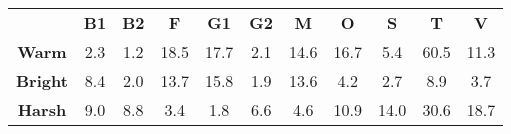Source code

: \begin{tabular}{|c||c|c|c|c|c|c|c|c|c|c|}
	\cline{2-11}
	\multicolumn{1}{c|}{} & \bf{B1} & \bf{B2} & \bf{F} & \bf{G1} & \bf{G2} & \bf{M} & \bf{O} & \bf{S} & \bf{T} & \bf{V} \tabularnewline
	\hhline{-::=:=:=:=:=:=:=:=:=:=:}
	\bf{Warm} &  2.3 &  1.2 & 18.5 & 17.7 &  2.1 & 14.6 & 16.7 &  5.4 & 60.5 & 11.3 \tabularnewline
	\hline
	\bf{Bright} &  8.4 &  2.0 & 13.7 & 15.8 &  1.9 & 13.6 &  4.2 &  2.7 &  8.9 &  3.7 \tabularnewline
	\hline
	\bf{Harsh} &  9.0 &  8.8 &  3.4 &  1.8 &  6.6 &  4.6 & 10.9 & 14.0 & 30.6 & 18.7 \tabularnewline
	\hline
\end{tabular}
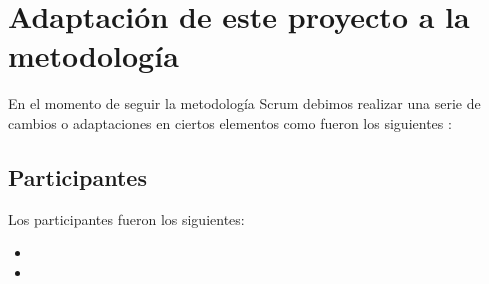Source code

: \section{Adaptación de este proyecto a la metodología }
 En el momento de seguir la metodología Scrum debimos realizar una serie de cambios o adaptaciones en ciertos elementos como fueron los siguientes :
\subsection{Participantes}
Los participantes fueron los siguientes:
\begin{itemize}
\item
\item

\end{itemize}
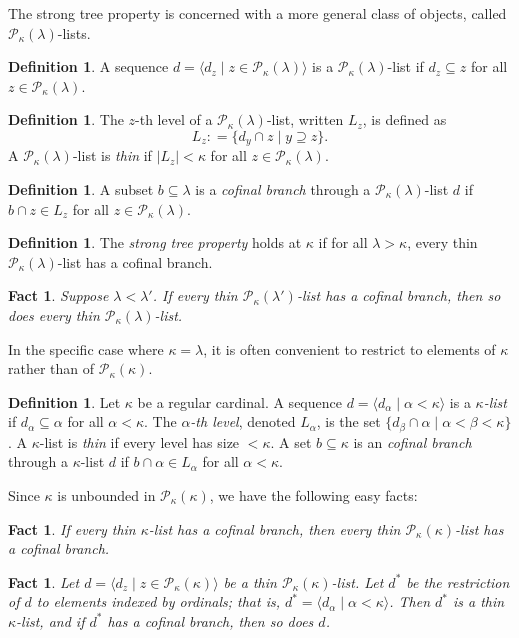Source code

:\documentclass[psamsfonts]{amsart}
\newtheorem{fact}[thm]{Fact}
\theoremstyle{definition}
\newtheorem{defn}[thm]{Definition}
\newcommand{\defeq}{\mathrel{\mathop:}=}
\newcommand{\la}{\lambda}
\newcommand{\ka}{\kappa}
\newcommand{\mc}{\mathcal}
\numberwithin{equation}{section}
\begin{document}
The strong tree property is concerned with a more general class of objects, called $\mc{P}_\ka(\la)$-lists.

\begin{defn}
	A sequence $d = \langle d_z \mid z\in \mc{P}_\ka(\la)\rangle$ is a $\mc{P}_\ka(\la)$-list if $d_z\subseteq z$ for all $z \in \mc{P}_\ka(\la)$.
\end{defn}
\begin{defn}
	The $z$-th level of a $\mc{P}_\ka(\la)$-list, written $L_z$, is defined as
	\[L_z \defeq \{d_y\cap z \mid y \supseteq z\}.\]
	A $\mc{P}_\ka(\la)$-list is \emph{thin} if $|L_z|<\ka$ for all $z\in \mc{P}_\ka(\la)$.
\end{defn}
\begin{defn}
	A subset $b\subseteq \la$ is a \emph{cofinal branch} through a $\mc{P}_\ka(\la)$-list $d$ if $b\cap z \in L_z$ for all $z\in \mc{P}_\ka(\la)$.
\end{defn}
\begin{defn}
	The \emph{strong tree property} holds at $\ka$ if for all $\la > \ka$, every thin $\mc{P}_\ka(\la)$-list has a cofinal branch.
\end{defn}
\begin{fact}\cite[Lemma 3.4]{fontanella:stpsuccsing}\label{fact:tpgoesdown}
	Suppose $\la < \la'$. If every thin $\mc{P}_\ka(\la')$-list has a cofinal branch, then so does every thin $\mc{P}_\ka(\la)$-list.
\end{fact}

In the specific case where $\ka = \la$, it is often convenient to restrict to elements of $\ka$ rather than of $\mc{P}_\ka(\ka)$.

\begin{defn}
	Let $\ka$ be a regular cardinal. A sequence $d = \langle d_\alpha \mid \alpha < \ka\rangle$ is a \emph{$\ka$-list} if $d_\alpha \subseteq \alpha$ for all $\alpha < \ka$. The \emph{$\alpha$-th level}, denoted $L_\alpha$, is the set $\{d_\beta \cap \alpha \mid \alpha < \beta < \ka\}$. A $\ka$-list is \emph{thin} if every level has size $<\ka$. A set $b \subseteq \ka$ is an \emph{cofinal branch} through a $\kappa$-list $d$ if $b\cap \alpha \in L_\alpha$ for all $\alpha < \ka$.
\end{defn}

Since $\ka$ is unbounded in $\mc{P}_\ka(\ka)$, we have the following easy facts:
\begin{fact}\label{fact:ka-lists(ka,ka)-lists}
If every thin $\ka$-list has a cofinal branch, then every thin $\mc{P}_\ka(\ka)$-list has a cofinal branch.
\end{fact}
\begin{fact}\label{fact:ka-lists2}
	Let $d = \langle d_z\mid z\in \mc{P}_\ka(\ka)\rangle$ be a thin $\mc{P}_{\ka}(\ka)$-list. Let $d^*$ be the restriction of $d$ to elements indexed by ordinals; that is, $d^* = \langle d_\alpha \mid \alpha < \ka\rangle$. Then $d^*$ is a thin $\ka$-list, and if $d^*$ has a cofinal branch, then so does $d$.
\end{fact}
\end{document}
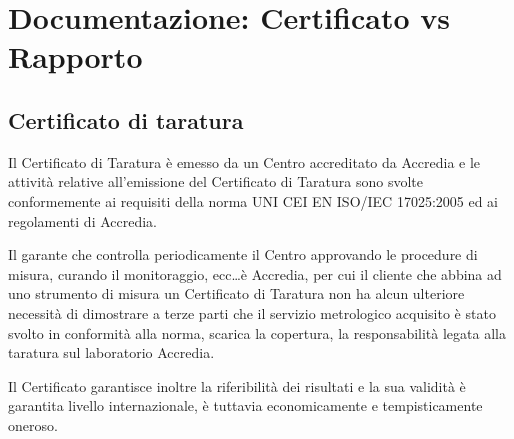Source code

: \documentclass[a4paper, 15pt]{article}
\begin{document}
\section{Documentazione: Certificato vs Rapporto}
\subsection{Certificato di taratura}
\begin{adjustwidth}{2in}{}    		
   		Il Certificato di Taratura è emesso da un Centro accreditato da Accredia e le attività relative all’emissione del Certificato di Taratura sono svolte
   		conformemente ai requisiti della norma UNI CEI EN ISO/IEC 17025:2005 ed
   		ai regolamenti di Accredia.
   		
   		Il garante che controlla periodicamente il Centro approvando le
   		procedure di misura, curando il monitoraggio, ecc\dots è Accredia, per cui il cliente che abbina ad uno strumento di misura un Certificato di Taratura non
   		ha alcun ulteriore necessità di dimostrare a terze parti che il servizio
   		metrologico acquisito è stato svolto in conformità alla norma, scarica la copertura, la responsabilità legata alla taratura sul laboratorio Accredia. 
   		
   		Il Certificato garantisce inoltre la riferibilità dei risultati e la sua validità è garantita
   		livello internazionale, è tuttavia economicamente e tempisticamente oneroso.  
\end{adjustwidth}
\end{document}
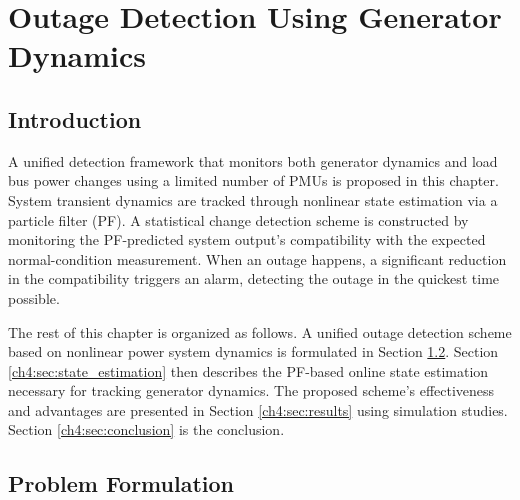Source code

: 

\chapter{Outage Detection Using Generator Dynamics} %
\label{ch:detection_using_generator_dynamics}


\section{Introduction} %
\label{ch4:sec:introduction}

A unified detection framework that monitors both generator dynamics and load bus power changes using a limited number of PMUs is proposed in this chapter. System transient dynamics are tracked through nonlinear state estimation via a particle filter (PF). A statistical change detection scheme is constructed by monitoring the PF-predicted system output's compatibility with the expected normal-condition measurement. When an outage happens, a significant reduction in the compatibility triggers an alarm, detecting the outage in the quickest time possible. 

The rest of this chapter is organized as follows. A unified outage detection scheme based on nonlinear power system dynamics is formulated in Section \ref{ch4:sec:formulation}. Section \ref{ch4:sec:state_estimation} then describes the PF-based online state estimation necessary for tracking generator dynamics. The proposed scheme's effectiveness and advantages are presented in Section \ref{ch4:sec:results} using simulation studies. Section \ref{ch4:sec:conclusion} is the conclusion.


\section{Problem Formulation}
\label{ch4:sec:formulation}
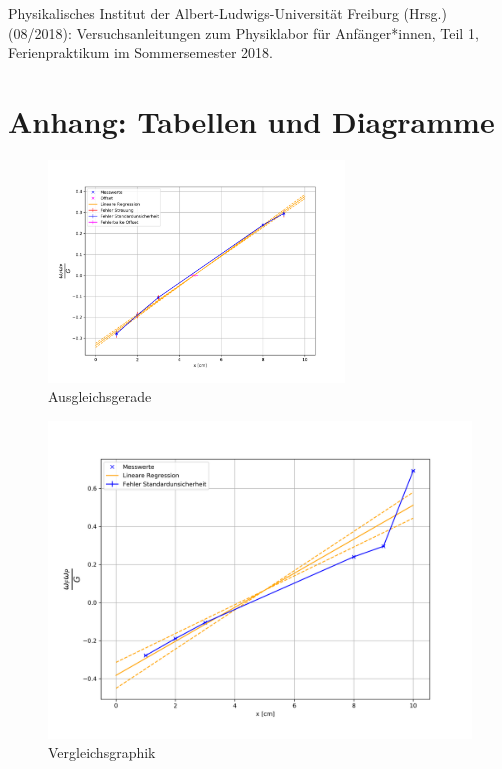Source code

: \documentclass[11pt,a4paper]{article}
\begin{document}





\vfill
\begin{thebibliography}{9}
 Physikalisches Institut der Albert-Ludwigs-Universität Freiburg (Hrsg.) (08/2018): Versuchsanleitungen zum Physiklabor für Anfänger*innen, Teil 1, Ferienpraktikum im Sommersemester 2018.
\end{thebibliography}

\pagebreak

\section{Anhang: Tabellen und Diagramme}

\begin{figure}[h]
\centering
\includegraphics[width=0.7\textwidth]{discluding_10.png}
\renewcommand\thefigure{1} \vspace{-20pt} 
\caption[Graphik Messpunkte mit Ausgleichsgerade]{Ausgleichsgerade}
\label{Abb:1}
\end{figure}

\begin{figure}[h]
\centering
\includegraphics[width=.7\textwidth]{including_10.png}
\renewcommand\thefigure{2} \vspace{-20pt} 
\caption[Vergleichsgraphik]{Vergleichsgraphik}
\label{Abb:2}
\end{figure}
\end{document}

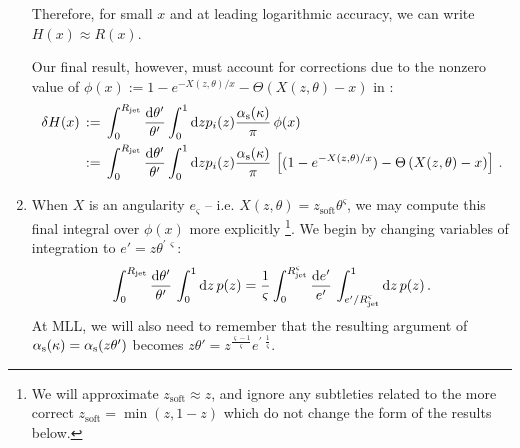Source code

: \begin{enumerate}[label=\alph*)]
    Therefore, for small \(x\) and at leading logarithmic accuracy, we can write \(H(x) \approx R(x)\).

    Our final result, however, must account for corrections due to the nonzero value of \(\phi(x):= 1 - e^{-X(z,\theta)/x} - \Theta(X(z,\theta) - x)\) in :
    \begin{subequations}
    \begin{align}
        \delta H(x)
        \,
        &:=
        \,
        \int_0^{R_\text{jet}} \frac{\dd \theta'}{\theta'}
        \int_0^1 \dd z p_i(z)
        \frac{\alpha_{\mathrm{s}}(\kappa)}{\pi}
        \,
        \phi(x)
        \,
        \\
        &:=
        \,
        \int_0^{R_\text{jet}} \frac{\dd \theta'}{\theta'}
        \int_0^1 \dd z p_i(z)
        \frac{\alpha_{\mathrm{s}}(\kappa)}{\pi}
        \,
        \left[
            (1 - e^{-X(z,\theta)/x})
            -
            \Theta\left(X(z,\theta) - x\right)
        \right]
        \,.
    \end{align}
    \end{subequations}

    \item
        When \(X\) is an angularity \(e_\varsigma\) -- i.e. \(X(z,\theta) = z_\text{soft} \theta^\varsigma\), we may compute this final integral over \(\phi(x)\) more explicitly%
        \footnote{
            We will approximate \(z_\text{soft} \approx z\), and ignore any subtleties related to the more correct \(z_\text{soft} = \min(z, 1-z)\) which do not change the form of the results below.
        }.
        We begin by changing variables of integration to \(e' = z \theta^{\prime\,\varsigma}\):
        \begin{align}
            \int_0^{R_\text{jet}} \frac{\dd \theta'}{\theta'}
            \,
            \int_0^1 \dd z \, p(z)
            =
            \frac{1}{\varsigma}
            \int_0^{R_\text{jet}^\varsigma} \frac{\dd e'}{e'}
            \,
            \int_{e'/R_\text{jet}^\varsigma}^1 \dd z \, p(z)
            \,.
        \end{align}
        At MLL, we will also need to remember that the resulting argument of \(\alpha_{\mathrm{s}}(\kappa) = \alpha_{\mathrm{s}}(z\theta')\) becomes \(z \theta' = z^{\frac{\varsigma - 1}{\varsigma}} e^{\prime \,\, \frac{1}{\varsigma}}\).


\end{enumerate}
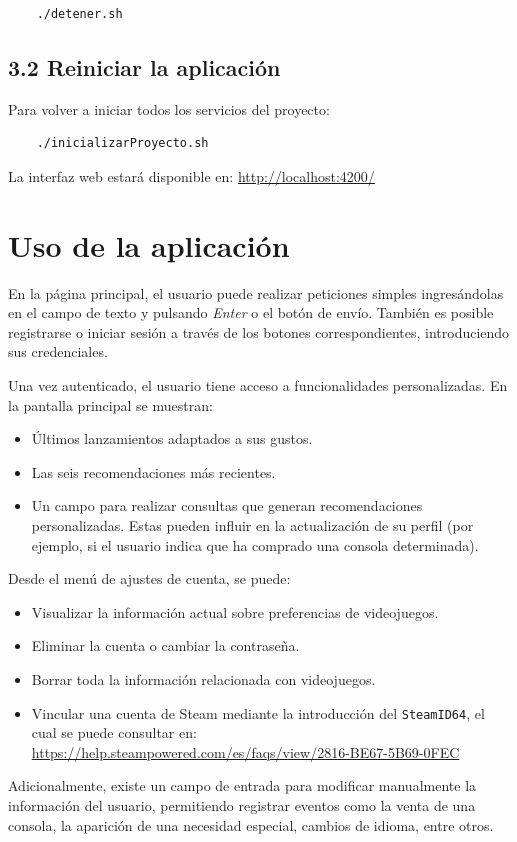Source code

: \begin{verbatim}
	./detener.sh
\end{verbatim}

\subsection*{3.2 Reiniciar la aplicación}

Para volver a iniciar todos los servicios del proyecto:

\begin{verbatim}
	./inicializarProyecto.sh
\end{verbatim}

\noindent La interfaz web estará disponible en: \url{http://localhost:4200/}

\newpage
\section*{Uso de la aplicación}

En la página principal, el usuario puede realizar peticiones simples ingresándolas en el campo de texto y pulsando \textit{Enter} o el botón de envío. También es posible registrarse o iniciar sesión a través de los botones correspondientes, introduciendo sus credenciales.

Una vez autenticado, el usuario tiene acceso a funcionalidades personalizadas. En la pantalla principal se muestran:

\begin{itemize}
	\item Últimos lanzamientos adaptados a sus gustos.
	\item Las seis recomendaciones más recientes.
	\item Un campo para realizar consultas que generan recomendaciones personalizadas. Estas pueden influir en la actualización de su perfil (por ejemplo, si el usuario indica que ha comprado una consola determinada).
\end{itemize}

Desde el menú de ajustes de cuenta, se puede:

\begin{itemize}
	\item Visualizar la información actual sobre preferencias de videojuegos.
	\item Eliminar la cuenta o cambiar la contraseña.
	\item Borrar toda la información relacionada con videojuegos.
	\item Vincular una cuenta de Steam mediante la introducción del \texttt{SteamID64}, el cual se puede consultar en: \url{https://help.steampowered.com/es/faqs/view/2816-BE67-5B69-0FEC}
\end{itemize}

Adicionalmente, existe un campo de entrada para modificar manualmente la información del usuario, permitiendo registrar eventos como la venta de una consola, la aparición de una necesidad especial, cambios de idioma, entre otros.
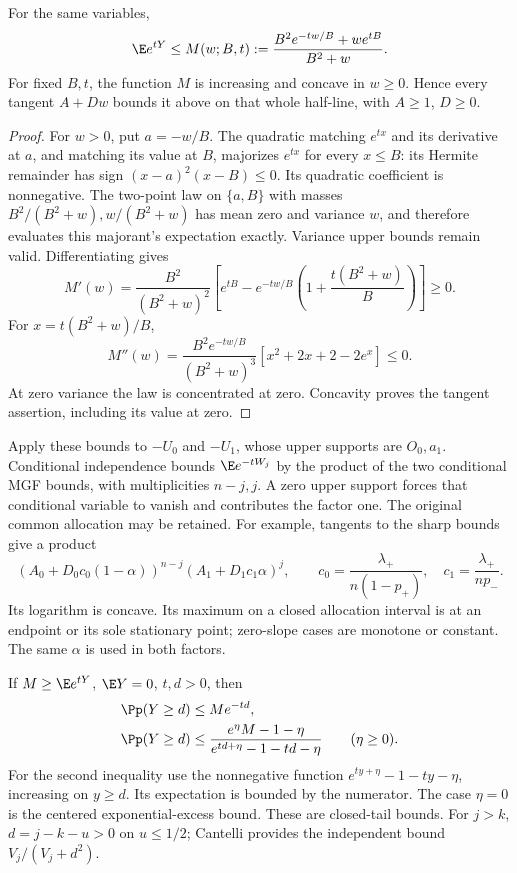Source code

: \begin{lemma}
\label{ms:finite:countcore:sharpmgf}
For the same variables,
\[
 \E e^{tY}\le M(w;B,t):=
 \frac{B^2e^{-tw/B}+we^{tB}}{B^2+w}.
\]
For fixed \(B,t\), the function \(M\) is increasing and concave in
\(w\ge0\). Hence every tangent \(A+D w\) bounds it above on that
whole half-line, with \(A\ge1\), \(D\ge0\).
\end{lemma}
\begin{proof}
For \(w>0\), put \(a=-w/B\). The quadratic matching \(e^{tx}\)
and its derivative at \(a\), and matching its value at \(B\),
majorizes \(e^{tx}\) for every \(x\le B\): its Hermite remainder
has sign \((x-a)^2(x-B)\le0\). Its quadratic coefficient is
nonnegative. The two-point law on \(\{a,B\}\) with masses
\(B^2/(B^2+w),w/(B^2+w)\) has mean zero and variance \(w\),
and therefore evaluates this majorant's expectation exactly. Variance
upper bounds remain valid. Differentiating gives
\[
 M'(w)=\frac{B^2}{(B^2+w)^2}
 \left[e^{tB}-e^{-tw/B}\left(1+\frac{t(B^2+w)}B\right)\right]\ge0.
\]
For \(x=t(B^2+w)/B\),
\[
 M''(w)=\frac{B^2e^{-tw/B}}{(B^2+w)^3}
        [x^2+2x+2-2e^x]\le0.
\]
At zero variance the law is concentrated at zero. Concavity proves the
tangent assertion, including its value at zero.
\end{proof}

Apply these bounds to \(-U_0\) and \(-U_1\), whose upper supports
are \(O_0,a_1\). Conditional independence bounds
\(\E e^{-tW_j}\) by the product of the two conditional MGF bounds,
with multiplicities \(n-j,j\). A zero upper support forces that
conditional variable to vanish and contributes the factor one.
The original common allocation may be retained. For example, tangents
to the sharp bounds give a product
\[
 (A_0+D_0c_0(1-\alpha))^{n-j}
 (A_1+D_1c_1\alpha)^j,
 \qquad c_0=\frac{\lambda_+}{n(1-p_+)},\quad
 c_1=\frac{\lambda_+}{np_-}.
\]
Its logarithm is concave. Its maximum on a closed allocation interval
is at an endpoint or its sole stationary point; zero-slope cases are
monotone or constant. The same \(\alpha\) is used in both factors.

If \(M\ge\E e^{tY}\), \(\E Y=0\), \(t,d>0\), then
\begin{align}
 \Pp(Y\ge d)&\le Me^{-td},\notag\\
 \Pp(Y\ge d)&\le
 \frac{e^\eta M-1-\eta}{e^{td+\eta}-1-td-\eta}
 \qquad(\eta\ge0).
 \label{ms:finite:countcore:shiftedexcess}
\end{align}
For the second inequality use the nonnegative function
\(e^{ty+\eta}-1-ty-\eta\), increasing on \(y\ge d\).
Its expectation is bounded by the numerator. The case \(\eta=0\)
is the centered exponential-excess bound. These are closed-tail bounds.
For \(j>k\), \(d=j-k-u>0\) on \(u\le1/2\); Cantelli provides
the independent bound \(V_j/(V_j+d^2)\).

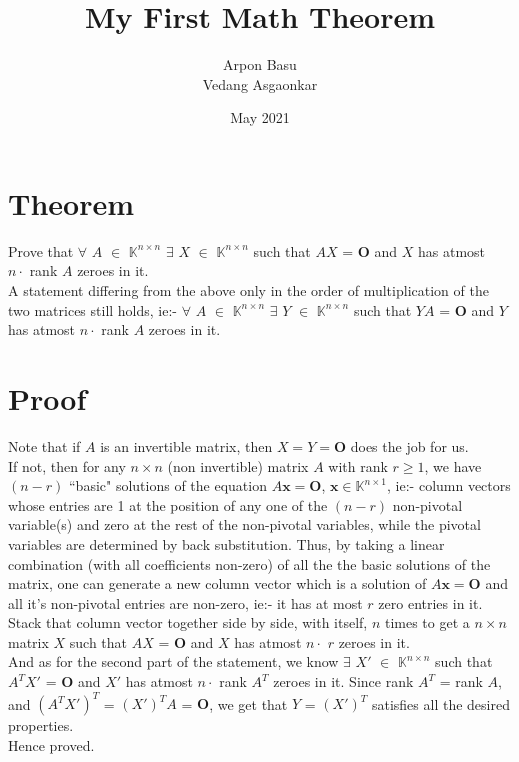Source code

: \documentclass{article}
\title{My First Math Theorem}
\author{Arpon Basu\\Vedang Asgaonkar}
\date{May 2021}
\begin{document}
\maketitle

\section{Theorem}
Prove that $\forall$ $A$ $\in$ $\mathbb{K}^{n\times n}$ $\exists$ $X$ $\in$ $\mathbb{K}^{n\times n}$ such that $AX$ = $\textbf{O}$ and $X$ has atmost \\
$n\cdot$ rank $A$ zeroes in it.\\
A statement differing from the above only in the order of multiplication of the two matrices still holds, ie:- $\forall$ $A$ $\in$ $\mathbb{K}^{n\times n}$ $\exists$ $Y$ $\in$ $\mathbb{K}^{n\times n}$ such that $YA$ = $\textbf{O}$ and $Y$ has atmost $n\cdot$ rank $A$ zeroes in it. 

\section{Proof}
Note that if $A$ is an invertible matrix, then $X = Y = \textbf{O}$ does the job for us.\\
If not, then for any $n\times n$ (non invertible) matrix $A$ with rank $r \geq 1$, we have $(n - r)$ ``basic" solutions of the equation $A\textbf{x} = \textbf{O}$, $\textbf{x} \in \mathbb{K}^{n\times 1}$, ie:- column vectors whose entries are 1 at the position of any one of the $(n - r)$ non-pivotal variable(s) and zero at the rest of the non-pivotal variables, while the pivotal variables are determined by back substitution. Thus, by taking a linear combination (with all coefficients non-zero) of all the the basic solutions of the matrix, one can generate a new column vector which is a solution of $A\textbf{x} = \textbf{O}$ and all it's non-pivotal entries are non-zero, ie:- it has at most $r$ zero entries in it. Stack that column vector together side by side, with itself, $n$ times to get a $n\times n$ matrix $X$ such that $AX$ = $\textbf{O}$ and $X$ has atmost $n\cdot$ $r$ zeroes in it.\\
And as for the second part of the statement, we know $\exists$ $X'$ $\in$ $\mathbb{K}^{n\times n}$ such that $A^{T}X'$ = $\textbf{O}$ and $X'$ has atmost $n\cdot$ rank $A^{T}$ zeroes in it. Since rank $A^{T}$ = rank $A$, and $(A^{T}X')^{T}$ = $(X')^{T}A$ = $\textbf{O}$, we get that $Y$ = $(X')^{T}$ satisfies all the desired properties.\\
Hence proved.





















\end{document}
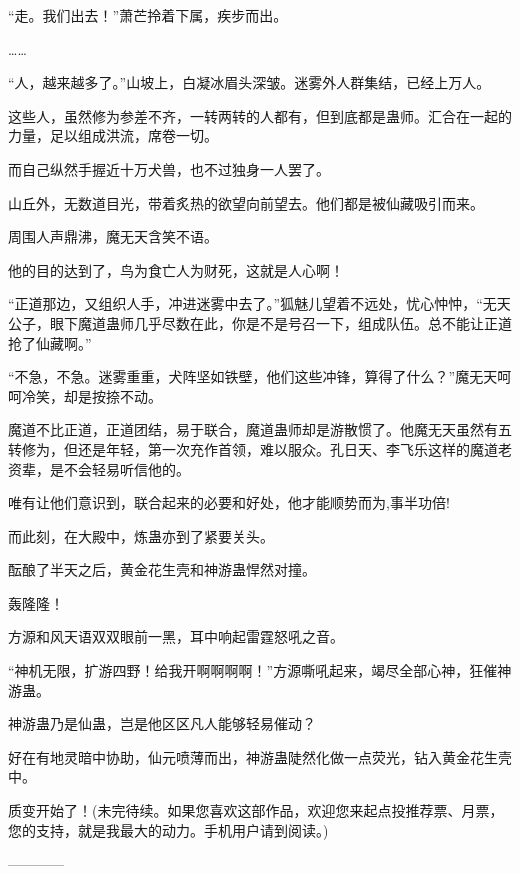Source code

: \begin{this_body}
“走。我们出去！”萧芒拎着下属，疾步而出。

……

“人，越来越多了。”山坡上，白凝冰眉头深皱。迷雾外人群集结，已经上万人。

这些人，虽然修为参差不齐，一转两转的人都有，但到底都是蛊师。汇合在一起的力量，足以组成洪流，席卷一切。

而自己纵然手握近十万犬兽，也不过独身一人罢了。

山丘外，无数道目光，带着炙热的欲望向前望去。他们都是被仙藏吸引而来。

周围人声鼎沸，魔无天含笑不语。

他的目的达到了，鸟为食亡人为财死，这就是人心啊！

“正道那边，又组织人手，冲进迷雾中去了。”狐魅儿望着不远处，忧心忡忡，“无天公子，眼下魔道蛊师几乎尽数在此，你是不是号召一下，组成队伍。总不能让正道抢了仙藏啊。”

“不急，不急。迷雾重重，犬阵坚如铁壁，他们这些冲锋，算得了什么？”魔无天呵呵冷笑，却是按捺不动。

魔道不比正道，正道团结，易于联合，魔道蛊师却是游散惯了。他魔无天虽然有五转修为，但还是年轻，第一次充作首领，难以服众。孔日天、李飞乐这样的魔道老资辈，是不会轻易听信他的。

唯有让他们意识到，联合起来的必要和好处，他才能顺势而为,事半功倍!

而此刻，在大殿中，炼蛊亦到了紧要关头。

酝酿了半天之后，黄金花生壳和神游蛊悍然对撞。

轰隆隆！

方源和风天语双双眼前一黑，耳中响起雷霆怒吼之音。

“神机无限，扩游四野！给我开啊啊啊啊！”方源嘶吼起来，竭尽全部心神，狂催神游蛊。

神游蛊乃是仙蛊，岂是他区区凡人能够轻易催动？

好在有地灵暗中协助，仙元喷薄而出，神游蛊陡然化做一点荧光，钻入黄金花生壳中。

质变开始了！(未完待续。如果您喜欢这部作品，欢迎您来起点投推荐票、月票，您的支持，就是我最大的动力。手机用户请到阅读。)

------------

\end{this_body}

■ TASK REQUIREMENTS ■
Across the material, count every line that holds "vspace" and state only how many there are.

■ ANSWER BOX ■
2